Para a entidade ambientalista, as mudanças visam atender interesses relacionados à expansão urbana e à mineração.
O PL parece ter sido sido gestado sob inspiração de um Governo para o qual o respeito às legislações de proteção ambientais são “entraves ao desenvolvimento”.
Em relação à expansão urbana, há pelo menos um fato concreto que favorece a tese da Amda: a redução do parque permitiria a consolidação de um loteamento clandestino – implantado sem as devidas autorizações do município de Belo Horizonte –, conhecido por Solar do Barreiro, localizado em uma das cabeceiras do ribeirão Arrudas. O assunto, inclusive, encontra-se hoje na Justiça em decorrência de uma Ação Civil Pública proposta pelo Ministério Público Estadual.
Um Brasil de plástico
Recente estudo da Frost & Sullivan, empresa internacional de consultoria e inteligência de mercado, revela que somente no ano passado foram produzidas mais de 900 milhões de toneladas de embalagens plásticas para a indústria alimentícia brasileira, totalizando uma receita de US$ 2.7 bilhões. Segundo a consultoria, esse valor crescerá em média 4,75% ao ano, atingindo cerca de US$ 3.7 bilhões em 2012.

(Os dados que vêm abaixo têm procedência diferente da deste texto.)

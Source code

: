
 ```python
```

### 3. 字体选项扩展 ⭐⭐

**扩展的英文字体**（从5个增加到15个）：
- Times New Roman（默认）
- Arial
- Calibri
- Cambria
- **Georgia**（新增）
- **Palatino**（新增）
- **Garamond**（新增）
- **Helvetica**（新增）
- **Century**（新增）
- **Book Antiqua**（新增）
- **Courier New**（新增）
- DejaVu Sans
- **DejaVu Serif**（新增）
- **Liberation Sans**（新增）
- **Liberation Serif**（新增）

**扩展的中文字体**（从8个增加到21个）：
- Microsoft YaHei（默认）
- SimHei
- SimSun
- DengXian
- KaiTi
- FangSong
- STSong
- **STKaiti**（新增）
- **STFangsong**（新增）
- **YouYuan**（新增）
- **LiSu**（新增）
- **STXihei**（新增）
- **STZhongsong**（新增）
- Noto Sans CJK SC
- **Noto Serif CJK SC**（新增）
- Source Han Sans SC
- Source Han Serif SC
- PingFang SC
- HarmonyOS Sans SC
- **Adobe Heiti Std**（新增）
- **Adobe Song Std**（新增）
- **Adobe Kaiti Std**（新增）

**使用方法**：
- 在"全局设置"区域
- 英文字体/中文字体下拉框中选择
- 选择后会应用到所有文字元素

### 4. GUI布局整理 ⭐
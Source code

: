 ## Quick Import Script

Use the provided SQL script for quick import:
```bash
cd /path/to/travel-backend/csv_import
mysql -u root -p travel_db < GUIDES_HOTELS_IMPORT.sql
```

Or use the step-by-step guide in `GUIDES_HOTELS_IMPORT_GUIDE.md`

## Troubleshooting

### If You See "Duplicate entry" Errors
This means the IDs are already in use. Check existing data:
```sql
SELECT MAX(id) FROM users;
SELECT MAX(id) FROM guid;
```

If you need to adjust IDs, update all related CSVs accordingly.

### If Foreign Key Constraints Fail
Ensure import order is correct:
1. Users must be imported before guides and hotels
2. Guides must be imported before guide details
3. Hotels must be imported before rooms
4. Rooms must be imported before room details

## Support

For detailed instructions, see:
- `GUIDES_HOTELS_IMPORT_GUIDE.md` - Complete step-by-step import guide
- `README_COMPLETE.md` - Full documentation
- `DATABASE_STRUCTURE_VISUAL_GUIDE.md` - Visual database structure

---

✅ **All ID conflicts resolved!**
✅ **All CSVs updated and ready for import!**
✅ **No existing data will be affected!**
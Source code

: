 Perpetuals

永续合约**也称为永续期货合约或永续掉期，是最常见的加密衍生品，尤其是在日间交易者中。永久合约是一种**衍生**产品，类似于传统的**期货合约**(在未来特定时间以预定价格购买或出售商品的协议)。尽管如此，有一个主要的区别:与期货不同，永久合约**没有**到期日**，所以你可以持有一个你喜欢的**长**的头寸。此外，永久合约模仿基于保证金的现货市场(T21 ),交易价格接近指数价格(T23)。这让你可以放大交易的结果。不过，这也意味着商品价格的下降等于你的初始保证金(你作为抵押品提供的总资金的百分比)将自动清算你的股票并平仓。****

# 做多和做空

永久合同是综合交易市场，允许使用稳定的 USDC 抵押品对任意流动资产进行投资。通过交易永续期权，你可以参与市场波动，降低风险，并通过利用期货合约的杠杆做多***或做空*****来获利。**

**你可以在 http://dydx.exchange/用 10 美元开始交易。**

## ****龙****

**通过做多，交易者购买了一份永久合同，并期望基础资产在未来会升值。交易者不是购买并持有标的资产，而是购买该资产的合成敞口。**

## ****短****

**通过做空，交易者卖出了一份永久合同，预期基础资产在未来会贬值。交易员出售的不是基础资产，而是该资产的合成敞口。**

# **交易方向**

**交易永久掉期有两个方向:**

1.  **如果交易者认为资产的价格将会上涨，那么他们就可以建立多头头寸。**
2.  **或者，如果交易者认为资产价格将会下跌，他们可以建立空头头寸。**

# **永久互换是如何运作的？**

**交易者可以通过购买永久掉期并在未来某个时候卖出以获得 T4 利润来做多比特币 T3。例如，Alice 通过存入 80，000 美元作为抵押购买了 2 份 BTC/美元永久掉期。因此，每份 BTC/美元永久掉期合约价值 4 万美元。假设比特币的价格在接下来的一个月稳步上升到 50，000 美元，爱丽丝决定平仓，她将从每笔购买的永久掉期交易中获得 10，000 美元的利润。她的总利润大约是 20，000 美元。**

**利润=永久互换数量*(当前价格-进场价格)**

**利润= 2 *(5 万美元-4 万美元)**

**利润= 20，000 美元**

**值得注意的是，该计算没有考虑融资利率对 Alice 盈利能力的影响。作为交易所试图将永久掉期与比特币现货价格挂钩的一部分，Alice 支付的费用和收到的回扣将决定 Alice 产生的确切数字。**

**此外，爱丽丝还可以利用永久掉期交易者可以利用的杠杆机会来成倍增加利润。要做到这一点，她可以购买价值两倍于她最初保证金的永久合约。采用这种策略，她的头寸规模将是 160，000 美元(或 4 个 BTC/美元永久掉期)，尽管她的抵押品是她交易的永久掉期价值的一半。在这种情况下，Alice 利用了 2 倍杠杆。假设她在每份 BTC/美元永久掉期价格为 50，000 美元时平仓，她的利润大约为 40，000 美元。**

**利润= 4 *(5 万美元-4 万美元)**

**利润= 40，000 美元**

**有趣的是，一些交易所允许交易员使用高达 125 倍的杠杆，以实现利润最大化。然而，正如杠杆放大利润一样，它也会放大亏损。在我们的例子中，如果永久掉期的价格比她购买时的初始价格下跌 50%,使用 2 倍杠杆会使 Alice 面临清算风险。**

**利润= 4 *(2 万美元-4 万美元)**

No Brasil, as garrafas e os recipientes representam 40% do total da produção de plásticos relacionados a bebidas e alimentos. Deste total, 75% está associado a embalagens de refrigerantes, 15% a água mineral e o restante a sucos e isotônicos.
Com tanto lucro, bem que a Indústria do setor poderia investir mais e melhor em educação ambiental – leia-se reciclagem.